[DATASET EXCERPTS Boundary: Start]
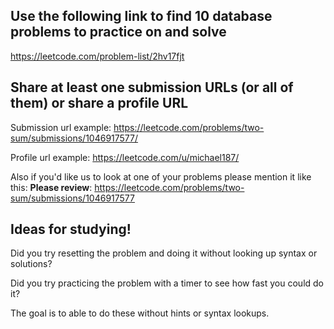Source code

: ## Use the following link to find 10 database problems to practice on and solve

https://leetcode.com/problem-list/2hv17fjt 
 

## Share at least one submission URLs (or all of them) or share a profile URL
Submission url example:
https://leetcode.com/problems/two-sum/submissions/1046917577/

Profile url example:
https://leetcode.com/u/michael187/

 
Also if you'd like us to look at one of your problems please mention it like this:
**Please review**: https://leetcode.com/problems/two-sum/submissions/1046917577

 
## Ideas for studying!

Did you try resetting the problem and doing it without looking up syntax or solutions?

Did you try practicing the problem with a timer to see how fast you could do it?

The goal is to able to do these without hints or syntax lookups.
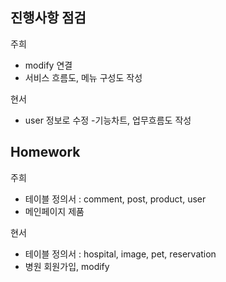 ## 진행사항 점검

주희
- modify 연결
- 서비스 흐름도, 메뉴 구성도 작성

현서
- user 정보로 수정
-기능차트, 업무흐름도 작성

## Homework
주희
- 테이블 정의서 : comment, post, product, user
- 메인페이지 제품

현서
- 테이블 정의서 : hospital, image, pet, reservation
- 병원 회원가입, modify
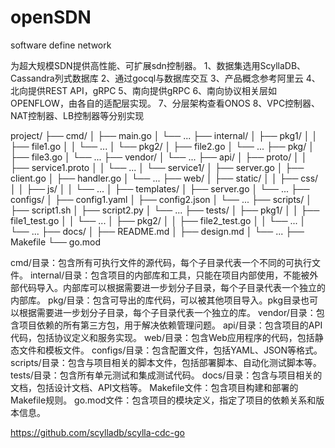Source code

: # openSDN
software define network

为超大规模SDN提供高性能、可扩展sdn控制器。
1、数据集选用ScyllaDB、Cassandra列式数据库
2、通过gocql与数据库交互
3、产品概念参考阿里云
4、北向提供REST API，gRPC
5、南向提供gRPC
6、南向协议相关层如OPENFLOW，由各自的适配层实现。
7、分层架构查看ONOS
8、VPC控制器、NAT控制器、LB控制器等分别实现

project/
├── cmd/
│   ├── main.go
│   └── ...
├── internal/
│   ├── pkg1/
│   │   ├── file1.go
│   │   └── ...
│   └── pkg2/
│       ├── file2.go
│       └── ...
├── pkg/
│   ├── file3.go
│   └── ...
├── vendor/
│   └── ...
├── api/
│   ├── proto/
│   │   ├── service1.proto
│   │   └── ...
│   └── service1/
│       ├── server.go
│       ├── client.go
│       ├── handler.go
│       └── ...
├── web/
│   ├── static/
│   │   ├── css/
│   │   ├── js/
│   │   └── ...
│   ├── templates/
│   ├── server.go
│   └── ...
├── configs/
│   ├── config1.yaml
│   ├── config2.json
│   └── ...
├── scripts/
│   ├── script1.sh
│   ├── script2.py
│   └── ...
├── tests/
│   ├── pkg1/
│   │   ├── file1_test.go
│   │   └── ...
│   ├── pkg2/
│   │   ├── file2_test.go
│   │   └── ...
│   └── ...
├── docs/
│   ├── README.md
│   ├── design.md
│   └── ...
├── Makefile
└── go.mod

cmd/目录：包含所有可执行文件的源代码，每个子目录代表一个不同的可执行文件。
internal/目录：包含项目的内部库和工具，只能在项目内部使用，不能被外部代码导入。内部库可以根据需要进一步划分子目录，每个子目录代表一个独立的内部库。
pkg/目录：包含可导出的库代码，可以被其他项目导入。pkg目录也可以根据需要进一步划分子目录，每个子目录代表一个独立的库。
vendor/目录：包含项目依赖的所有第三方包，用于解决依赖管理问题。
api/目录：包含项目的API代码，包括协议定义和服务实现。
web/目录：包含Web应用程序的代码，包括静态文件和模板文件。
configs/目录：包含配置文件，包括YAML、JSON等格式。
scripts/目录：包含与项目相关的脚本文件，包括部署脚本、自动化测试脚本等。
tests/目录：包含所有单元测试和集成测试代码。
docs/目录：包含与项目相关的文档，包括设计文档、API文档等。
Makefile文件：包含项目构建和部署的Makefile规则。
go.mod文件：包含项目的模块定义，指定了项目的依赖关系和版本信息。


https://github.com/scylladb/scylla-cdc-go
[DATASET EXCERPTS Boundary: End]
For the string "https", return every line of the data where it appears.

https://leetcode.com/problem-list/2hv17fjt 
https://leetcode.com/problems/two-sum/submissions/1046917577/
https://leetcode.com/u/michael187/
**Please review**: https://leetcode.com/problems/two-sum/submissions/1046917577
https://github.com/scylladb/scylla-cdc-go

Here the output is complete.